Stored items from a collection
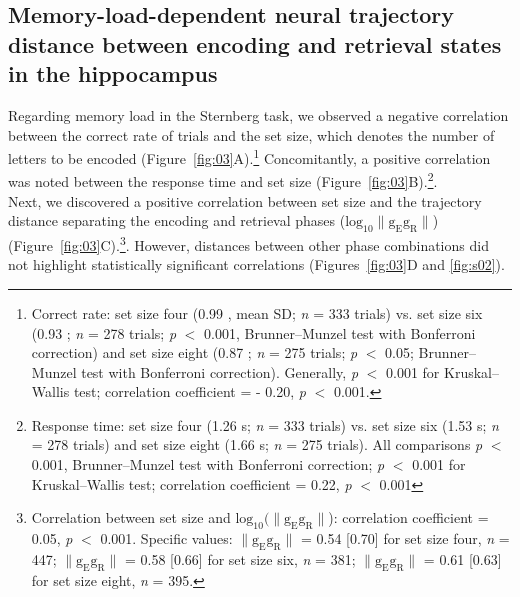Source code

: \documentclass[final,3p,times,twocolumn]{elsarticle}
\begin{document}
\subsection{Memory-load-dependent neural trajectory distance between encoding and retrieval states in the hippocampus}
Regarding memory load in the Sternberg task, we observed a negative correlation between the correct rate of trials and the set size, which denotes the number of letters to be encoded (Figure~\ref{fig:03}A).\footnote{Correct rate: set size four (0.99 , mean \textpm SD; \textit{n} = 333 trials) vs. set size six (0.93 ; \textit{n} = 278 trials; \textit{p} $<$ 0.001, Brunner--Munzel test with Bonferroni correction) and set size eight (0.87 ; \textit{n} = 275 trials; \textit{p} $<$ 0.05; Brunner--Munzel test with Bonferroni correction). Generally, \textit{p} $<$ 0.001 for Kruskal--Wallis test; correlation coefficient = - 0.20, \textit{p} $<$ 0.001.} Concomitantly, a positive correlation was noted between the response time and set size (Figure~\ref{fig:03}B).\footnote{Response time: set size four (1.26  s; \textit{n} = 333 trials) vs. set size six (1.53  s; \textit{n} = 278 trials) and set size eight (1.66  s; \textit{n} = 275 trials). All comparisons \textit{p} $<$ 0.001, Brunner--Munzel test with Bonferroni correction; \textit{p} $<$ 0.001 for Kruskal--Wallis test; correlation coefficient = 0.22, \textit{p} $<$ 0.001}.
\\
\indent
Next, we discovered a positive correlation between set size and the trajectory distance separating the encoding and retrieval phases ($\mathrm{log_{10}\lVert g_{E}g_{R} \rVert}$) (Figure~\ref{fig:03}C).\footnote{Correlation between set size and $\mathrm{log_{10}(\lVert g_{E}g_{R} \rVert}$): correlation coefficient = 0.05, \textit{p} $<$ 0.001. Specific values: $\mathrm{\lVert g_{E}g_{R} \rVert}$ = 0.54 [0.70] for set size four, \textit{n} = 447; $\mathrm{\lVert g_{E}g_{R} \rVert}$ = 0.58 [0.66] for set size six, \textit{n} = 381; $\mathrm{\lVert g_{E}g_{R} \rVert}$ = 0.61 [0.63] for set size eight, \textit{n} = 395.}. However, distances between other phase combinations did not highlight statistically significant correlations (Figures~\ref{fig:03}D and \ref{fig:s02}).
\end{document}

Task prompt
Return only the lines running from the top of the data to the line that holds "neural trajectory distance". Include both of those lines, but skip the pictures.

Answer box
Source code

: \documentclass[final,3p,times,twocolumn]{elsarticle}
\begin{document}
\subsection{Memory-load-dependent neural trajectory distance between encoding and retrieval states in the hippocampus}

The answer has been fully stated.